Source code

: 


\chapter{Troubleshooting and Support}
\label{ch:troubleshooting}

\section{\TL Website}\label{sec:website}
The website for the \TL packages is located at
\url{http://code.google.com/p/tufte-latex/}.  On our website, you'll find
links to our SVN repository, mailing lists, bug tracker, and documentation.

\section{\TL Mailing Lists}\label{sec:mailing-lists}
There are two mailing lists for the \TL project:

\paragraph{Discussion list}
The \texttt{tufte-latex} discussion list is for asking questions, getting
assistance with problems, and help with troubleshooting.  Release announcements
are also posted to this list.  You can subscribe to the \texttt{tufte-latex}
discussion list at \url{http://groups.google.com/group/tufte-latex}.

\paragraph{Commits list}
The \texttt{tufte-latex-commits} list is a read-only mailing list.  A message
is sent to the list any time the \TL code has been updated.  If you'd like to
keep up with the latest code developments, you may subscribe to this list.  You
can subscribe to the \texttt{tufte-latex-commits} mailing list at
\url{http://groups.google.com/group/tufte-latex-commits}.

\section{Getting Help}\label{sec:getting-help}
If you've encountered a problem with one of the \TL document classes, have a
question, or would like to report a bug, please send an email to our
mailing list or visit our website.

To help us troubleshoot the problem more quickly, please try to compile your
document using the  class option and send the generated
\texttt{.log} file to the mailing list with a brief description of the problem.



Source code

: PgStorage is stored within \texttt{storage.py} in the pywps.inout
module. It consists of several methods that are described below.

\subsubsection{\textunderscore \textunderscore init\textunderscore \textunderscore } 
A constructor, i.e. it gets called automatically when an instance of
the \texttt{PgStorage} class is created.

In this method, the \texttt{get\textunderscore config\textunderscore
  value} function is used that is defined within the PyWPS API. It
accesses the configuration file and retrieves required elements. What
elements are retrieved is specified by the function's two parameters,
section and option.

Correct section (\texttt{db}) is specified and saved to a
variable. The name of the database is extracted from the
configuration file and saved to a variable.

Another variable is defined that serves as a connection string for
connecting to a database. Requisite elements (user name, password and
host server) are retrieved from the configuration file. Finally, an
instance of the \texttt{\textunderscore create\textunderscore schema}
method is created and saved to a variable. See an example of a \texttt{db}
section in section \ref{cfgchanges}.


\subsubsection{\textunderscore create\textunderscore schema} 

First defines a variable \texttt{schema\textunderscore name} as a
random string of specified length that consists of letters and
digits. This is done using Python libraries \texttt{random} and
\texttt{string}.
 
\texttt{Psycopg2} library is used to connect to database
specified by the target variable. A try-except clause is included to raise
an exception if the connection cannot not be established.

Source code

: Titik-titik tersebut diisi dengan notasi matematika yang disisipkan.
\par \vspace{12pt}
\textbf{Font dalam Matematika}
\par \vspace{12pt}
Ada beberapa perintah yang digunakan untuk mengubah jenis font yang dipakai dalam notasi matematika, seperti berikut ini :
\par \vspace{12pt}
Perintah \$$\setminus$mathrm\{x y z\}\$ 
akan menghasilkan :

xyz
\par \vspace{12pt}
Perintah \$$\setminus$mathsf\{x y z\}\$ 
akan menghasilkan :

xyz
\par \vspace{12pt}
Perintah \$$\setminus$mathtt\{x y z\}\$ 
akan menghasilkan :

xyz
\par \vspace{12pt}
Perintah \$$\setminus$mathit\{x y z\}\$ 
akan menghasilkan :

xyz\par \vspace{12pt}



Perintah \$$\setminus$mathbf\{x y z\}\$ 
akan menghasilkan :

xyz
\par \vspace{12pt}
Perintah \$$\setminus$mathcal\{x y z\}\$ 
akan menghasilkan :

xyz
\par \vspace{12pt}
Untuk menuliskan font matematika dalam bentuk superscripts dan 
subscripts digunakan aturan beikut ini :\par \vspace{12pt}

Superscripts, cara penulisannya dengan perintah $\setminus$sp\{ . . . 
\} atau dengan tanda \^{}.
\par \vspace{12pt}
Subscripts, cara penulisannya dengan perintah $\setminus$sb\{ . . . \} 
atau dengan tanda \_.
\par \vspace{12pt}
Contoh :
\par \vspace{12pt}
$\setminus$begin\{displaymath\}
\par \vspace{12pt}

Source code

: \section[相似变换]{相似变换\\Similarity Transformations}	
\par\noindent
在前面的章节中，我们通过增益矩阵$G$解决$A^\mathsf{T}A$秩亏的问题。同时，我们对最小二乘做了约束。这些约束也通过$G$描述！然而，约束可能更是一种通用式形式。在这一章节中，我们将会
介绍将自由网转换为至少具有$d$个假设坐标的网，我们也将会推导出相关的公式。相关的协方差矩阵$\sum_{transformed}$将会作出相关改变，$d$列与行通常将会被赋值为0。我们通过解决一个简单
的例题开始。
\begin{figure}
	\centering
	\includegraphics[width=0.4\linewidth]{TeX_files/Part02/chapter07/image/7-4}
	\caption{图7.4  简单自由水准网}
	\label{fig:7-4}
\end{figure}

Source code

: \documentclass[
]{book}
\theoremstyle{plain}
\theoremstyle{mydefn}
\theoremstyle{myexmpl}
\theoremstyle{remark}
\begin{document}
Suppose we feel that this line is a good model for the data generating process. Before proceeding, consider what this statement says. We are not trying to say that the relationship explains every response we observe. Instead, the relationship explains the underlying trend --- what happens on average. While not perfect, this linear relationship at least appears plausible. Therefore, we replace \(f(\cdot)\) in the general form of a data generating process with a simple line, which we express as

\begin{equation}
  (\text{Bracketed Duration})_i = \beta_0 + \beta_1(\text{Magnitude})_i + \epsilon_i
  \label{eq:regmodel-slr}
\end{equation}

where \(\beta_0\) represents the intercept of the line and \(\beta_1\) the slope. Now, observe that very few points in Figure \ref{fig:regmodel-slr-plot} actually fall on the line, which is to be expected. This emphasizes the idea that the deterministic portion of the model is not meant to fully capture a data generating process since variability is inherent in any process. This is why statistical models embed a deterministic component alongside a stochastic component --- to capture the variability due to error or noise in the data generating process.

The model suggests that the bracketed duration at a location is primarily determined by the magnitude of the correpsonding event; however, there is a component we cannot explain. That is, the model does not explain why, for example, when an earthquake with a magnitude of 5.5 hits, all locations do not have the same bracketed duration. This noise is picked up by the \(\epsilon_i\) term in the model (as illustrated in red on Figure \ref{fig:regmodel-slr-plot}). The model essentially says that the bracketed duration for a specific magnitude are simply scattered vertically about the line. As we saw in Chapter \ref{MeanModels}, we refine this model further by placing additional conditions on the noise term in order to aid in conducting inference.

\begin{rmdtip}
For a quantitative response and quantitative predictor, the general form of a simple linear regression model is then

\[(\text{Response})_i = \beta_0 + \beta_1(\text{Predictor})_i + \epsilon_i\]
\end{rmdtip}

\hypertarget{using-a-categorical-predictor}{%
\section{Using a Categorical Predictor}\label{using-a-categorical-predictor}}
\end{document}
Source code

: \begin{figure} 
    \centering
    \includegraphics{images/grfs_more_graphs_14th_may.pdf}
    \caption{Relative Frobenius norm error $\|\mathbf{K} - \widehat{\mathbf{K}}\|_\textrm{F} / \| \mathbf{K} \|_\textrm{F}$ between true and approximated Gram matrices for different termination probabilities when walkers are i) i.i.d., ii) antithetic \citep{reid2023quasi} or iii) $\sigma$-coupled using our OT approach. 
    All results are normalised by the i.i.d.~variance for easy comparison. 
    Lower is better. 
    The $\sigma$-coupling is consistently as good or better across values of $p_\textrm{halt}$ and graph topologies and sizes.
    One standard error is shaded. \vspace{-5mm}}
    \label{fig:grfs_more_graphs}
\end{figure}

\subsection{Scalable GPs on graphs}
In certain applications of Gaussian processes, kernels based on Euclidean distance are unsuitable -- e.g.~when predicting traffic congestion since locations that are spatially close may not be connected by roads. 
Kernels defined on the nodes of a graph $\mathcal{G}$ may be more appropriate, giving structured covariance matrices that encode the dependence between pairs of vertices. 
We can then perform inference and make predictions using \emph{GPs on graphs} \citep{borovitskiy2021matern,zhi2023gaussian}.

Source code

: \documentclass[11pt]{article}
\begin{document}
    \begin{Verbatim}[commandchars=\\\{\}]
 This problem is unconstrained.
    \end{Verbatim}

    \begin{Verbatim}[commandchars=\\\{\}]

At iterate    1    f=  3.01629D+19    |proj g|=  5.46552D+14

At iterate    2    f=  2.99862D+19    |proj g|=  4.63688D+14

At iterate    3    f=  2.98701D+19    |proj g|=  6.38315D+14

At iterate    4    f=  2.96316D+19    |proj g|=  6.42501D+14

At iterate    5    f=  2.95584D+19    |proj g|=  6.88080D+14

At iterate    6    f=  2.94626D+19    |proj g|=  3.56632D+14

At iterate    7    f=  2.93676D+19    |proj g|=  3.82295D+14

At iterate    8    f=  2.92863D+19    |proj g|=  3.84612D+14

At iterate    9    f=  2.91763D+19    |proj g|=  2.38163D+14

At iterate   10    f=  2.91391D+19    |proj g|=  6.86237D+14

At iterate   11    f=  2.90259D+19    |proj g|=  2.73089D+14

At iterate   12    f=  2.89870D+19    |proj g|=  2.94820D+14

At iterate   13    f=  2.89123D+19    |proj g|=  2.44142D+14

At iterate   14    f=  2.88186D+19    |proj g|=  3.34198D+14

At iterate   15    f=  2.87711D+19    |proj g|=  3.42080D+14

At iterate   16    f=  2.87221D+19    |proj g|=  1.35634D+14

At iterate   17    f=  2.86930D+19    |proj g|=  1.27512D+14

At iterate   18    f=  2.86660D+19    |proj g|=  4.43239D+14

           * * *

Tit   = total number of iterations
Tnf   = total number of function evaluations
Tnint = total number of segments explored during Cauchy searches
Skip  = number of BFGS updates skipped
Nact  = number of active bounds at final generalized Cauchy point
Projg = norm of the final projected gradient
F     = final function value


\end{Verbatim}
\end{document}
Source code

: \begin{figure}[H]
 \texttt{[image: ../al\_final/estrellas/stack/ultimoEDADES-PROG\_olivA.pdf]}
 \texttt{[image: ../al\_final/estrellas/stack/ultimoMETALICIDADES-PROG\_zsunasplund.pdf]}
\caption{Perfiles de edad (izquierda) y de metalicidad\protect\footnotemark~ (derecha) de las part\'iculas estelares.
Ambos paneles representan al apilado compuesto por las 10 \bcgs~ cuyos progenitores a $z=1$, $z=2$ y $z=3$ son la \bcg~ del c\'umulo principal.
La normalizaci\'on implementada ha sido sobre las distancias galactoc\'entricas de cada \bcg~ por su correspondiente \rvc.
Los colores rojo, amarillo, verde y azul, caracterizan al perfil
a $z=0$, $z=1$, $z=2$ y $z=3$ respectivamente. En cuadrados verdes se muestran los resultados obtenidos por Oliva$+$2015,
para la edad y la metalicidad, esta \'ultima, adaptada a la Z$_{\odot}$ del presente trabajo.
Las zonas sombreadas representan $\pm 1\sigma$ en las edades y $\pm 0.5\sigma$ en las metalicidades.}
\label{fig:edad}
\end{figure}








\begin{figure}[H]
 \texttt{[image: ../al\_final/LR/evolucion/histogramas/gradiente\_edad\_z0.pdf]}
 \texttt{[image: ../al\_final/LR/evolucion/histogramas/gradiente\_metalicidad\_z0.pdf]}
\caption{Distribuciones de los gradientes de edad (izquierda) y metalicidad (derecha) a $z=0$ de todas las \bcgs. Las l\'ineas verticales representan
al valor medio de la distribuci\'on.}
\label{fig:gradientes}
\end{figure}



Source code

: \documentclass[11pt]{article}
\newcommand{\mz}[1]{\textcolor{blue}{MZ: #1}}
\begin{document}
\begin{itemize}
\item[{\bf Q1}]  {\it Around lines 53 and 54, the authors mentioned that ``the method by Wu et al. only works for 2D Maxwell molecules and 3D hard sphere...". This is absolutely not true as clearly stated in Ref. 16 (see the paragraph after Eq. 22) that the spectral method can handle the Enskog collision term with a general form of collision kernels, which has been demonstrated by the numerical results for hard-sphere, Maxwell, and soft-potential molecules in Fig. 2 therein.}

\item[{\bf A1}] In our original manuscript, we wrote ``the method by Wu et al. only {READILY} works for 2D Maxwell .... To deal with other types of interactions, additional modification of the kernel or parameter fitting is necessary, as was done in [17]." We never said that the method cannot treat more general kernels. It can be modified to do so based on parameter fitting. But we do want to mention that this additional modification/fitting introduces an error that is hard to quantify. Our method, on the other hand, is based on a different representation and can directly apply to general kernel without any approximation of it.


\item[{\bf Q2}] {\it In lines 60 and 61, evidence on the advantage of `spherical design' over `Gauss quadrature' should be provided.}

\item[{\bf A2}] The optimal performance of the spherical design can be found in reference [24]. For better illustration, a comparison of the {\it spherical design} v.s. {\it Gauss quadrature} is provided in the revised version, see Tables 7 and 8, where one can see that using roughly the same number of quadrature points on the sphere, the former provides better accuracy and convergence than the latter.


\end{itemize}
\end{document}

____

[REQUIRED WORK] Consider the entries above and return each line with the string "mailing".

[SOLVED EXERCISE]
links to our SVN repository, mailing lists, bug tracker, and documentation.
\section{\TL Mailing Lists}\label{sec:mailing-lists}
There are two mailing lists for the \TL project:
The \texttt{tufte-latex-commits} list is a read-only mailing list.  A message
can subscribe to the \texttt{tufte-latex-commits} mailing list at
mailing list or visit our website.
\texttt{.log} file to the mailing list with a brief description of the problem.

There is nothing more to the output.